Bilindiği gibi, koyunlar çok ürkek hayvanlardır. Herhangi bir sebepten dolayı ürken hayvanlar, EKE koyunun gittiği istikamette şuursuzca gider. Bu hareketi önlemek, durdurmak imkansızdır. 
Haberlerde bu tür vakaları duyarız.” Eke koyunun ardına takılan koyunlar uçurumdan atlayarak telef odular.” Sürü halinde hareket,  felaketi beraberinde getirmiş olur.
Çobanın eline bağladığı ilmek, sürünün böyle bir hareketinden hemen haberdar olması ve gerekli tedbiri almasını sağlar. Buna halk arasında “Korku ile yatmaktansa,  uyanık olup uykusuz kalmak yeğdir.” denir.
Yani; çoban kendi sorumluluğunda bulunan sürüsüne, emanetlerine sahip olmanın gereğini yapar. “Tedbir almak bizden, taktir Allah(c.c)’tan.” anlayışı ile hareket inancımızın bir gereği.
Çobanlık yapmak çok kolay olmadığını biliyoruz. Bu işi yapabilmek için, ama hakkıyla yapabilmek için tecrübeli çobanların yanında ÇONA (çoban yamağı)lık yapmak gerekir.
Sürü içindeki koyun çeşitlerini, hareket saatlerini, dölleme/döl alma zamanlarını, sağımını, sürünün düşmanlarını, verimli sağım zamanlarını, yaş farkının davranışlarını, sevk ve idaresini… v.s iyi bilemeyenler çoban olamazlar.

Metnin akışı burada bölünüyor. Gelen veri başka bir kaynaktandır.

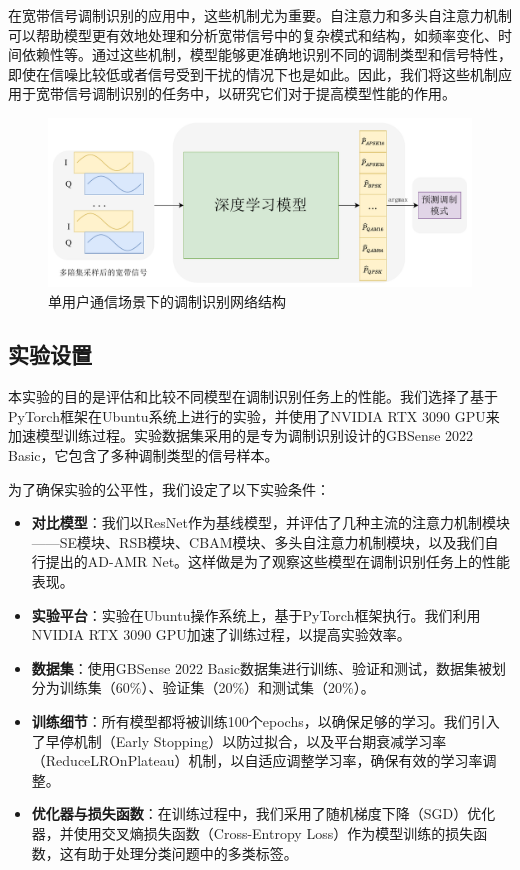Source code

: 在宽带信号调制识别的应用中，这些机制尤为重要。自注意力和多头自注意力机制可以帮助模型更有效地处理和分析宽带信号中的复杂模式和结构，如频率变化、时间依赖性等。通过这些机制，模型能够更准确地识别不同的调制类型和信号特性，即使在信噪比较低或者信号受到干扰的情况下也是如此。因此，我们将这些机制应用于宽带信号调制识别的任务中，以研究它们对于提高模型性能的作用。


\begin{figure}
    \centering
    \includegraphics[width=\textwidth]{Image/adamr-wideband.pdf}
    \caption{单用户通信场景下的调制识别网络结构}
    \label{fig:basic}
\end{figure}

\subsection{实验设置}\label{sec:background}

本实验的目的是评估和比较不同模型在调制识别任务上的性能。我们选择了基于PyTorch框架在Ubuntu系统上进行的实验，并使用了NVIDIA RTX 3090 GPU来加速模型训练过程。实验数据集采用的是专为调制识别设计的GBSense 2022 Basic，它包含了多种调制类型的信号样本。

为了确保实验的公平性，我们设定了以下实验条件：

\begin{itemize}
    \item \textbf{对比模型}：我们以ResNet作为基线模型，并评估了几种主流的注意力机制模块——SE模块、RSB模块、CBAM模块、多头自注意力机制模块，以及我们自行提出的AD-AMR Net。这样做是为了观察这些模型在调制识别任务上的性能表现。
    \item \textbf{实验平台}：实验在Ubuntu操作系统上，基于PyTorch框架执行。我们利用NVIDIA RTX 3090 GPU加速了训练过程，以提高实验效率。
    \item \textbf{数据集}：使用GBSense 2022 Basic数据集进行训练、验证和测试，数据集被划分为训练集（60\%）、验证集（20\%）和测试集（20\%）。
    \item \textbf{训练细节}：所有模型都将被训练100个epochs，以确保足够的学习。我们引入了早停机制（Early Stopping）以防过拟合，以及平台期衰减学习率（ReduceLROnPlateau）机制，以自适应调整学习率，确保有效的学习率调整。
    \item \textbf{优化器与损失函数}：在训练过程中，我们采用了随机梯度下降（SGD）优化器，并使用交叉熵损失函数（Cross-Entropy Loss）作为模型训练的损失函数，这有助于处理分类问题中的多类标签。
\end{itemize}

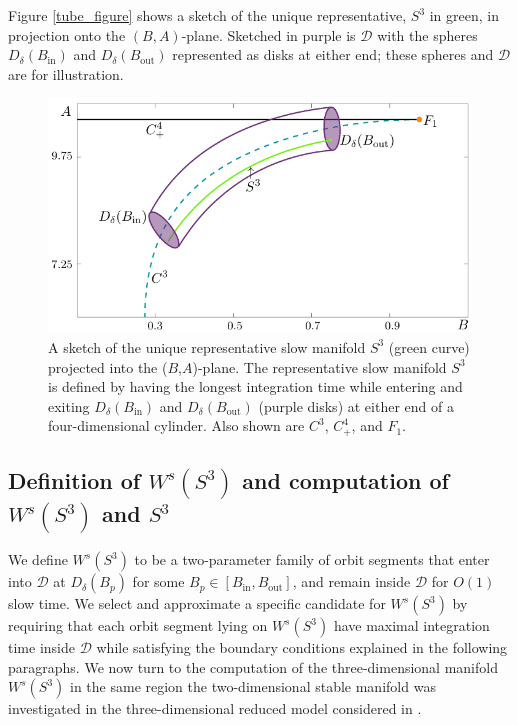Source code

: \documentclass{ws-ijbc}
\begin{document}
Figure \ref{tube_figure} shows a sketch of the unique representative, $S^3$ in green, in projection onto the $(B,A)$-plane.  Sketched in purple is $\mathscr{D}$ with the spheres $D_\delta(B_{\mathrm{in}})$ and $D_\delta(B_{\mathrm{out}})$ represented as disks at either end; these spheres and $\mathscr{D}$ are for illustration.

\begin{figure}[!t]
\begin{center}
\includegraphics{./figures/MKMO_2.pdf}
\end{center}
\caption{A sketch of the unique representative slow manifold $S^3$ (green curve) projected into the ($B$,$A$)-plane.  The representative slow manifold $S^3$ is defined by having the longest integration time while entering and exiting  $D_\delta(B_{\mathrm{in}})$ and $D_\delta(B_{\mathrm{out}})$ (purple disks) at either end of a four-dimensional cylinder.  Also shown are $C^3$, $C^4_+$, and $F_1$.}
\label{MKMO_2}
\end{figure}

\subsection{Definition of $W^{s}(S^3)$ and computation of $W^{s}(S^3)$ and  $S^3$}

We define $W^{s}(S^3)$ to be a two-parameter family of orbit segments that enter into $\mathscr{D}$ at $D_{\delta}(B_p)$ for some $B_p \in [B_{\text{in}}, B_{\text{out}}]$, and remain inside $\mathscr{D}$ for $O(1)$ slow time.  We select and approximate a specific candidate for $W^{s}(S^3)$ by requiring that each orbit segment lying on $W^{s}(S^3)$ have maximal integration time inside $\mathscr{D}$ while satisfying the boundary conditions explained in the following paragraphs.  We now turn to the computation of the three-dimensional manifold $W^{s}(S^3)$ in the same region the two-dimensional stable manifold was investigated in the three-dimensional reduced model considered in \cite{QSSA}.
     
\end{document}
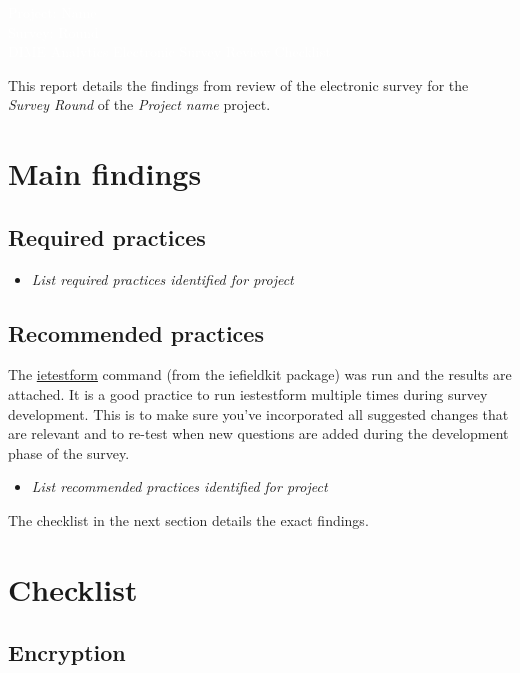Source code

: \documentclass{report}
\newcommand{\titleBox}[1]{
	\begin{tcolorbox}
		[colframe = fontcolor,
		colback = fontcolor,
		sharp corners,
		halign = flush center,
		valign = center,
		height = 0.2\textwidth,
		after skip = 1cm]
		#1
	\end{tcolorbox}
}
\begin{document}
\titleBox{
	\textcolor{white}{\Large{Project: Name}} \\
	\textcolor{white}{\Large{Survey: Round}} \\
	\textcolor{white}{\Large{DIME Analytics Electronic Survey Review Checklist}}
}

This report details the findings from review of the electronic survey for the \textit{Survey Round}  of the \textit{Project name} project.
\section*{Main findings}

\subsection*{Required practices}
\begin{itemize}
	\item \textit{List required practices identified for project}
\end{itemize} 
\subsection*{Recommended practices}

The \href{https://dimewiki.worldbank.org/Ietestform}{ietestform} command (from the iefieldkit package) was run and the results are attached. It is a good practice to run iestestform multiple times during survey development. This is to make sure you’ve incorporated all suggested changes that are relevant and to re-test when new questions are added during the development phase of the survey.
\begin{itemize}
	\item \textit{List recommended practices identified for project}
\end{itemize}

The checklist in the next section details the exact findings.
\newpage 

\section*{Checklist}

		\subsection*{Encryption}


\newcommand{\makerow}[1]{%
 #1 &
 \stepcounter{row}%
 \mbox{\CheckBox[print,name=YES\therow, width=0.7em, height=0.7em]{}} &
 \mbox{\CheckBox[print,name=NO\therow, width=0.7em, height=0.7em]{}} &
 \mbox{\CheckBox[print,name=N/A\therow, width=0.7em, height=0.7em]{}} \\
}
\end{document}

Güttüklerinin sorumluluğunu alamazlar.
Bu hikayeyi neden yazma gereği duydum?
 Son on gündür, ülkemizin gündemini meşkul eden İstanbul’daki GEZİ olayları, ülkeyi seven her vatandaşı üzdü. 
Masumane, iyi niyetle ortaya konmak istenen istek ve görüşler,” aklını kaybeden kitle psikolojisi”ni iyi bilenler tarafından yönlendirilen hareket,  sıkıntılı hale getirilmiştir. . “Kaş yapayım derken, göz çıkarmak.” buna derler.
Yangına su ile gitmek yerine “Yangına körükle gitmek.” tercihi yapanlar, ne yazık ki emellerine bu durumu alet etmişlerdir.
Gün geçtikçe hızını kaybeden olayların iç yüzü ortaya çıkmaya başladı. Başta siyasi partiler, sivil toplum kuruluşları, devlet yöneticileri, eğitimciler, kendilerini ilgilendiren yönü ile ders almışlardır. En iyimser düşünce ile böyle düşünmek  istiyorum.
Üzerinde yaşadığımız toprak parçası, uğrunda akıttığımız kan, göz yaşı, alın teri,  bedelleri  karşılığında vatan olma vasfını kazanmıştır. Bu vatanı, üzerinde yaşayan her renk, kültür, ırk çeşitliliğini gösteren insanlar bizim insanımızdır. Hepsi mubarektir. Hiç birisinden vaz geçme lüksümüz yoktur/olamaz.
Peygamberimiz Hz. Muhammed(S.A.V) “Hepiniz çobansınız, hepiniz güdüklerinizden sorumlusunuz.” buyurarak, herkese sorumluluğunu hatırlatmıştır.
Eğitim/öğretim sahasında,  sorumluluk sahibi insanların yetişmesi en önemli önceliktir. Eğitim; planlayıcıları, görevlileri bu işlevi yerine getirme durumundadır.
Bizleri; Hasan, Hüseyin, Ahmet, Mehmet, Ayşe, Fatma, diye isimlendirmişler. Ama; bizim esas adımız İNSAN . 
İNSAN olmak, insanca yaşamak istiyorsak gereğini yapmanın sorumluluğunu yeniden hatırlayalım. 
“SEVGİ TOPLUMU” oluşturmanın gayreti içinde olalım.
Yunus Emre’nin “Sevelim, sevilelim, dünya kimseye kalmaz.” sözü sözümüz olsun.